Protect your WordPress website against network, transport, and application layer DDoS attacks using Cloudflare’s DDoS protection.
In this article, we’ll dive into DDoS (Distributed Denial of Service) attacks on WordPress websites, learning about what they are, the most common types of DDoS attack, and how to enable DDoS protection for free on your WordPress website.
A Distributed Denial of Service (DDoS) attack is an attack against any website or online application by using thousands of unique IP addresses to overwhelm servers with more connections than they’re capable of handling.
An attack of this nature is the result of a network of “zombie” computers being used by an attacker, unbeknownst to owners of the machines. The technical term for this network of zombie computers is a botnet. When a server is overwhelmed with these connections, legitimate connections can no longer be accepted, and the website becomes inaccessible.
A key advantage for attackers to use distributed denial of service (DDoS) attacks, rather than a singular denial of service (DoS) attack, is that many machines located around the globe are being used to generate traffic and, as such, is it’s much harder for a website to track and thwart these attacks.

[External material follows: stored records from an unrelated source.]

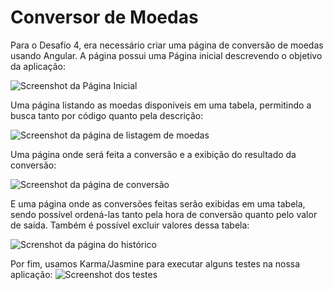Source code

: # Conversor de Moedas

Para o Desafio 4, era necessário criar uma página de conversão de moedas usando Angular.
A página possui uma Página inicial descrevendo o objetivo da aplicação:

![Screenshot da Página Inicial](https://i.ibb.co/ydXKD17/1.png)

Uma página listando as moedas disponíveis em uma tabela, permitindo a busca tanto por código quanto pela descrição:

![Screenshot da página de listagem de moedas](https://i.ibb.co/7gy0rfD/4.png)

Uma página onde será feita a conversão e a exibição do resultado da conversão:

![Screenshot da página de conversão](https://i.ibb.co/8Xzwn8F/3.png)

E uma página onde as conversões feitas serão exibidas em uma tabela, sendo possível ordená-las tanto pela hora de conversão quanto pelo valor de saída. Também é possível excluir valores dessa tabela:

![Screnshot da página do histórico](https://i.ibb.co/0QzqV61/7.png)

Por fim, usamos Karma/Jasmine para executar alguns testes na nossa aplicação:
![Screenshot dos testes](https://i.ibb.co/d6pwH5R/screencapture-localhost-9876-2023-02-11-10-20-05.png)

There are three different types of DDoS attacks, each occurring within different layers of the OSI (Open Systems Interconnection) model. The OSI model outlines seven layers of a communication system used by computers, within a network, to send and receive information.

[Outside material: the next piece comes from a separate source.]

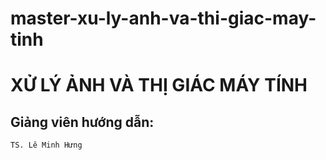 # master-xu-ly-anh-va-thi-giac-may-tinh

# XỬ LÝ ẢNH VÀ THỊ GIÁC MÁY TÍNH

## Giảng viên hướng dẫn: 
    TS. Lê Minh Hưng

Layer 3 and 4 attacks target the network and transport layers of the OSI model. These attacks operate by overwhelming a target website, consuming resources of the website’s server until it is so overwhelmed that it becomes unavailable to serve legitimate traffic. DDoS attackers predominantly target layers 3 and 4 because it’s the easiest route to disrupting a website’s availability; fortunately, it’s the easiest to mitigate of the two types of attack, and leaves no permanent damage to the website after it has ended.
Layer 7 DDoS attacks target the application layer of the OSI model. Application layer DDoS attacks are more complicated than a layer 3/4 attack described above, as they target the user interface of the website or application, simulating human-like behavior, rather than flooding network or transport layers. One way an attacker might go about executing a layer 7 attack is by targeting specific on-page elements of the site, such as downloading a resource or submitting a form; this type of behavior is almost impossible to thwart if you do not have DDoS protection software in place.

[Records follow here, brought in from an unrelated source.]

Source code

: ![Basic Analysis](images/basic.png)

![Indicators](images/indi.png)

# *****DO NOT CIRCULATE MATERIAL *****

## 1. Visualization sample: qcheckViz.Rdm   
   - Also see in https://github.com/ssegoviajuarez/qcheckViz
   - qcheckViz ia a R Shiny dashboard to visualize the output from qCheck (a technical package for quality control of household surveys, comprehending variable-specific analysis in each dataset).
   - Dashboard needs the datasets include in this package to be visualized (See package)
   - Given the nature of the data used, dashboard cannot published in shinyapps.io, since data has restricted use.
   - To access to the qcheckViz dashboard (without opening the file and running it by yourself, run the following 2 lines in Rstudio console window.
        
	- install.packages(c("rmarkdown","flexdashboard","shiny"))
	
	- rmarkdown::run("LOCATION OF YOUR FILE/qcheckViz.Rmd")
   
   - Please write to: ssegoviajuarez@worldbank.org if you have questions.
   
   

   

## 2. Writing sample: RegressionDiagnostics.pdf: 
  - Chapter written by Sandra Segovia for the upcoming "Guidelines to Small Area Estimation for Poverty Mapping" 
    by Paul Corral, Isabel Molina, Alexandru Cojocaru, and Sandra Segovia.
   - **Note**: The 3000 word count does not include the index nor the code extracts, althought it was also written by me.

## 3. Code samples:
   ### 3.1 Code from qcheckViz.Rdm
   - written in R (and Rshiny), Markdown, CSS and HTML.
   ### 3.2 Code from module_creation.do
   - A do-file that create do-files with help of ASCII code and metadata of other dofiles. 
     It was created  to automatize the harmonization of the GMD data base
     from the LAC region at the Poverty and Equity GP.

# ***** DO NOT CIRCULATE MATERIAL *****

Cloudflare, the performance and security company, has recently launched a WordPress plugin which allows you to enable Cloudflare’s free plan, with optimizations purpose-built for your WordPress website. Cloudflare’s free plan provides basic DDoS protection against layers 3, 4, and 7, an SSL certificate, and performance improvements. For an even faster and more secure website, you can upgrade to a higher-tier plan within the plugin.
1. To download the Cloudflare plugin into your WordPress admin panel, please visit: https://wordpress.org/plugins/cloudflare/
2. Once you’ve installed the plugin, you’ll need to activate it through the WordPress plugin panel.
3. If you're upgrading from the old plugin, and had previously inputted your API Key, you'll be automatically logged in after updating the plugin. If this is the first time you're installing Cloudflare's WordPress plugin, navigate to the plugin settings in your WordPress admin panel after activating, and input your Cloudflare username and API key; to find your API key, follow these instructions. If you do not already have a Cloudflare account, you’ll see the option to create one.
4. After successfully logging into the plugin, the first setting you’ll see at the top of your dashboard is “Apply Default Settings”. Clicking “Apply” will enable specific Cloudflare settings, optimized for the WordPress platform. These settings can be found here.
5. Once this setting has been applied, that’s it! Your WordPress website is now protected against DDoS attacks and is on the Cloudflare network. You’ll also begin to see improved website load speeds, bandwidth savings, and protection against hackers, spammers, and bots.